Program Aims

The Psy.D. program at SUU is a full-time, in-residence (in person) scholarly course of study that prepares graduates to practice professional psychology with an emphasis on meeting the needs of rural and underserved communities. Based on the practitioner-scholar model, coursework and training prepares emerging psychologists for state licensure in the field of Health Services Psychology. The program trains students to become culturally and ethically competent generalists who engage in evidence-based practices (psychotherapy, psychological assessments, program evaluations, supervision, professional collaboration, consultation). The program emphasizes a commitment to diversity, inclusive practices, social justice, and evidence-based systemic improvements.

Specifically, the Psy.D. program at SUU has three primary Aims:

  1. Train ethical and culturally sensitive emerging psychologists who will pursue state licensure in Health Services Psychology.
  2. Train scientifically informed emerging psychologists who consume, incorporate, and disseminate psychological research and scholarly knowledge in all of their professional endeavors.
  3. Train competent, self-aware, and reflective emerging psychologists who are appreciative, respectful, professional, and who are committed to diversity, inclusive practices, social justice, and working with rural communities.

Program Philosophies

Program Philosophy -Consistent with the Practitioner-Scholar training model (Vail Model), the Doctorate of Psychology program at Southern Utah University trains professional, doctoral-level practitioner-scientists, who specialize in clinical practice. Located in rural southwestern Utah, the program is founded on principles of community and rural mental health. Extensive practical placements afford professional experience in a variety of settings, including schools, residential treatment centers, community mental health settings, substance abuse treatment programs, native health centers, homeless resource centers, crisis centers, community clinics, public hospitals, and government agencies (see Practicum Manual). The scientific foundations of psychology provide the philosophical grounding, and evidence-based practices are at the core of our clinical training. Through this program, students become informed consumers of scientific inquiry, educators, and skilled clinicians.

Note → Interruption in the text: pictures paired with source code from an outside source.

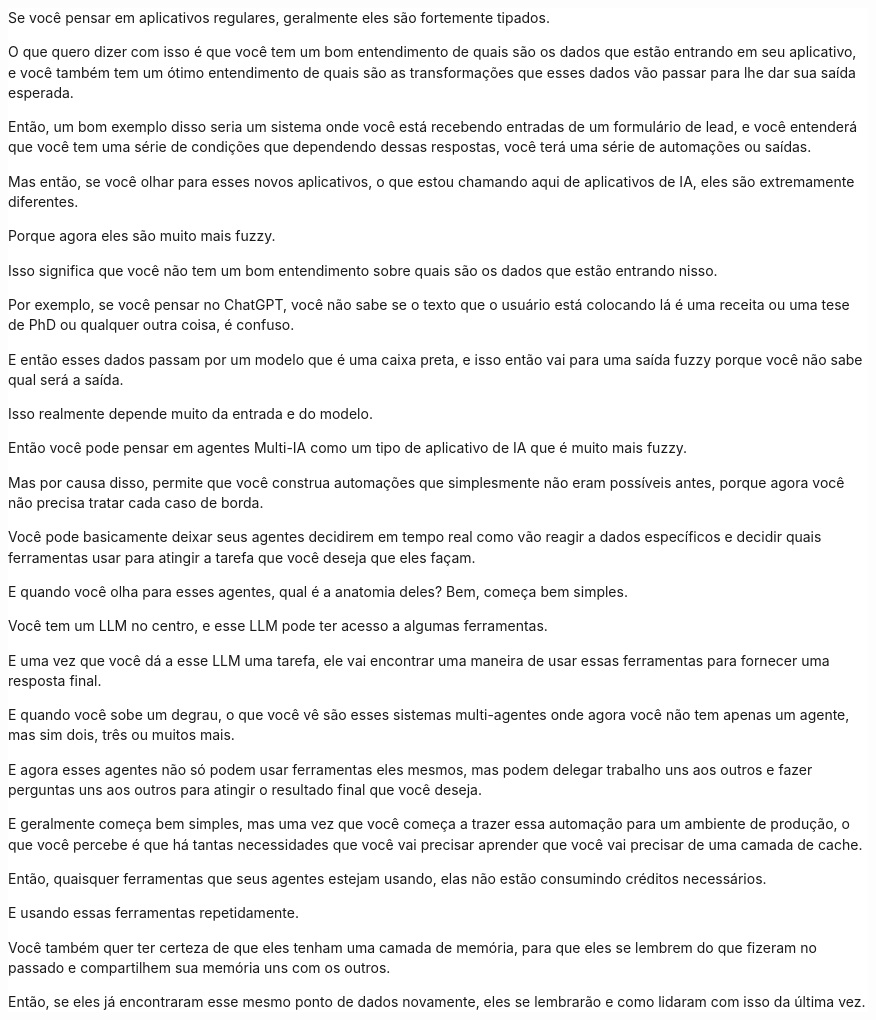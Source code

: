 Se você pensar em aplicativos regulares, geralmente eles são fortemente tipados.

O que quero dizer com isso é que você tem um bom entendimento de quais são os dados que estão entrando em seu aplicativo, e você também tem um ótimo entendimento de quais são as transformações que esses dados vão passar para lhe dar sua saída esperada.

Então, um bom exemplo disso seria um sistema onde você está recebendo entradas de um formulário de lead, e você entenderá que você tem uma série de condições que dependendo dessas respostas, você terá uma série de automações ou saídas.

Mas então, se você olhar para esses novos aplicativos, o que estou chamando aqui de aplicativos de IA, eles são extremamente diferentes.

Porque agora eles são muito mais fuzzy.

Isso significa que você não tem um bom entendimento sobre quais são os dados que estão entrando nisso.

Por exemplo, se você pensar no ChatGPT, você não sabe se o texto que o usuário está colocando lá é uma receita ou uma tese de PhD ou qualquer outra coisa, é confuso.

E então esses dados passam por um modelo que é uma caixa preta, e isso então vai para uma saída fuzzy porque você não sabe qual será a saída.

Isso realmente depende muito da entrada e do modelo.

Então você pode pensar em agentes Multi-IA como um tipo de aplicativo de IA que é muito mais fuzzy.

Mas por causa disso, permite que você construa automações que simplesmente não eram possíveis antes, porque agora você não precisa tratar cada caso de borda.

Você pode basicamente deixar seus agentes decidirem em tempo real como vão reagir a dados específicos e decidir quais ferramentas usar para atingir a tarefa que você deseja que eles façam.

E quando você olha para esses agentes, qual é a anatomia deles? Bem, começa bem simples.

Você tem um LLM no centro, e esse LLM pode ter acesso a algumas ferramentas.

E uma vez que você dá a esse LLM uma tarefa, ele vai encontrar uma maneira de usar essas ferramentas para fornecer uma resposta final.

E quando você sobe um degrau, o que você vê são esses sistemas multi-agentes onde agora você não tem apenas um agente, mas sim dois, três ou muitos mais.

E agora esses agentes não só podem usar ferramentas eles mesmos, mas podem delegar trabalho uns aos outros e fazer perguntas uns aos outros para atingir o resultado final que você deseja.

E geralmente começa bem simples, mas uma vez que você começa a trazer essa automação para um ambiente de produção, o que você percebe é que há tantas necessidades que você vai precisar aprender que você vai precisar de uma camada de cache.

Então, quaisquer ferramentas que seus agentes estejam usando, elas não estão consumindo créditos necessários.

E usando essas ferramentas repetidamente.

Você também quer ter certeza de que eles tenham uma camada de memória, para que eles se lembrem do que fizeram no passado e compartilhem sua memória uns com os outros.

Então, se eles já encontraram esse mesmo ponto de dados novamente, eles se lembrarão e como lidaram com isso da última vez.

The program is a full-time day program offering a course of study leading to the Psy.D. degree. Coursework and practical training prepare students for licensure as psychologists, with an emphasis on educating emerging psychologists for the underserved areas of rural and frontier southern Utah, and adjoining regions. The program’s goals and objectives are based on the American Psychological Association’s profession-wide competencies of clinical education and training, required accreditation domains, and discipline-specific professional knowledge areas.

PSy.D. Community Agreement

The SUU Psy.D. Program aims to train students to become culturally and ethically competent generalists who engage in evidence-based practices in order to meet the needs of rural and underserved communities. The program emphasizes a commitment to diversity, inclusive practices, social justice, and evidence-based systemic improvements.

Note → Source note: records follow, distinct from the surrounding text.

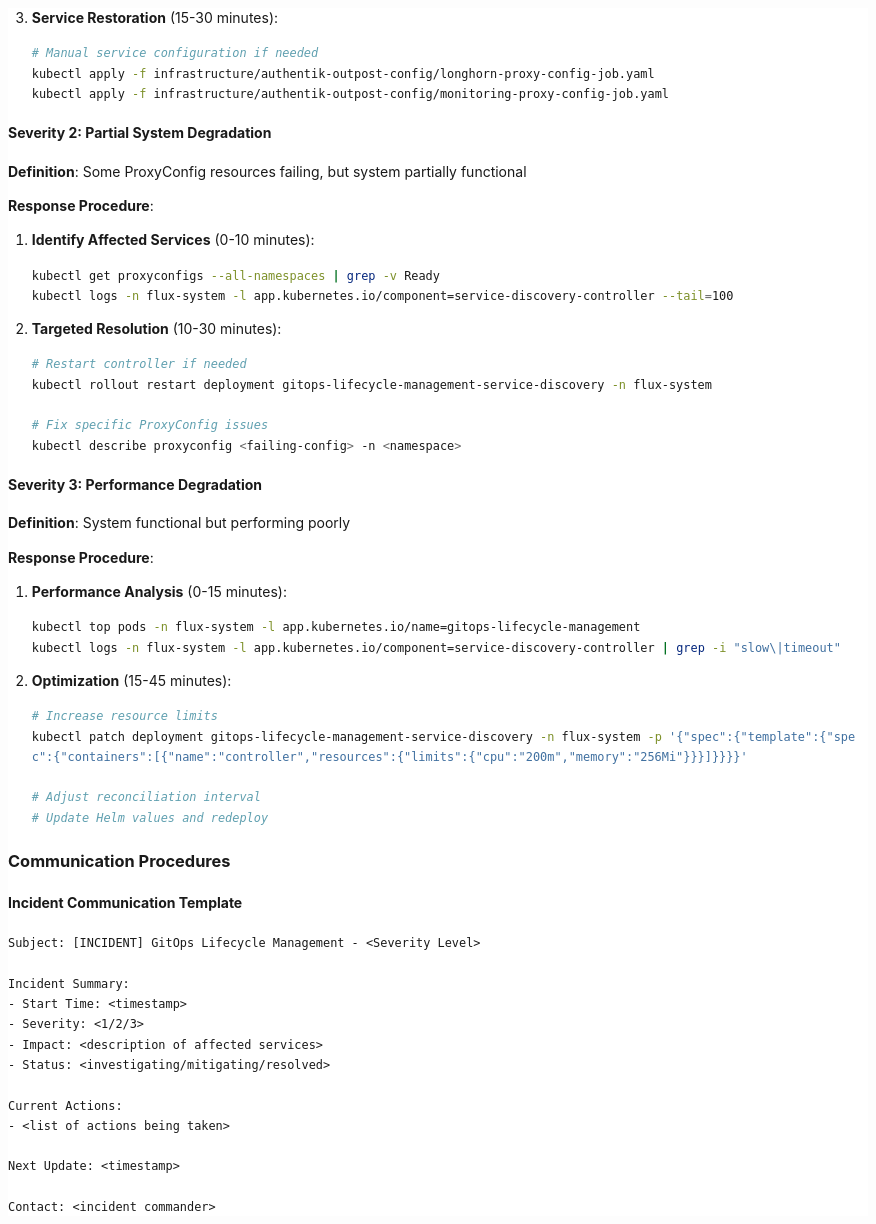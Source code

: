 3. **Service Restoration** (15-30 minutes):
   ```bash
   # Manual service configuration if needed
   kubectl apply -f infrastructure/authentik-outpost-config/longhorn-proxy-config-job.yaml
   kubectl apply -f infrastructure/authentik-outpost-config/monitoring-proxy-config-job.yaml
   ```

#### Severity 2: Partial System Degradation
**Definition**: Some ProxyConfig resources failing, but system partially functional

**Response Procedure**:
1. **Identify Affected Services** (0-10 minutes):
   ```bash
   kubectl get proxyconfigs --all-namespaces | grep -v Ready
   kubectl logs -n flux-system -l app.kubernetes.io/component=service-discovery-controller --tail=100
   ```

2. **Targeted Resolution** (10-30 minutes):
   ```bash
   # Restart controller if needed
   kubectl rollout restart deployment gitops-lifecycle-management-service-discovery -n flux-system
   
   # Fix specific ProxyConfig issues
   kubectl describe proxyconfig <failing-config> -n <namespace>
   ```

#### Severity 3: Performance Degradation
**Definition**: System functional but performing poorly

**Response Procedure**:
1. **Performance Analysis** (0-15 minutes):
   ```bash
   kubectl top pods -n flux-system -l app.kubernetes.io/name=gitops-lifecycle-management
   kubectl logs -n flux-system -l app.kubernetes.io/component=service-discovery-controller | grep -i "slow\|timeout"
   ```

2. **Optimization** (15-45 minutes):
   ```bash
   # Increase resource limits
   kubectl patch deployment gitops-lifecycle-management-service-discovery -n flux-system -p '{"spec":{"template":{"spec":{"containers":[{"name":"controller","resources":{"limits":{"cpu":"200m","memory":"256Mi"}}}]}}}}'
   
   # Adjust reconciliation interval
   # Update Helm values and redeploy
   ```

### Communication Procedures

#### Incident Communication Template
```
Subject: [INCIDENT] GitOps Lifecycle Management - <Severity Level>

Incident Summary:
- Start Time: <timestamp>
- Severity: <1/2/3>
- Impact: <description of affected services>
- Status: <investigating/mitigating/resolved>

Current Actions:
- <list of actions being taken>

Next Update: <timestamp>

Contact: <incident commander>
```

In pursuit of achieving these goals and fostering an enriching and inclusive learning environment, the program’s community agreements are:

  • Be respectful of the space, self, and others.
  • Strive to maintain an assets-based approach.
  • Be an engaged, active, nonjudgmental listener.
  • Be curious and listen to understand.
  • Take growth-promoting educational risks.
  • Amplify marginalized voices.
  • Actively work towards identifying and addressing personal biases.
  • Consider how our social and institutional positionality affect the impact of what we say and our awareness of what the potential impact may be.
  • Seek to expand and build upon existing ideas.
  • Embrace conflict as a way to generate new solutions.
  • Value the diverse strengths, perspectives, and experiences of those in the Psy.D. program and surrounding communities.
  • Actively seek to contribute to a cohesive, supportive community at the cohort- and community-level.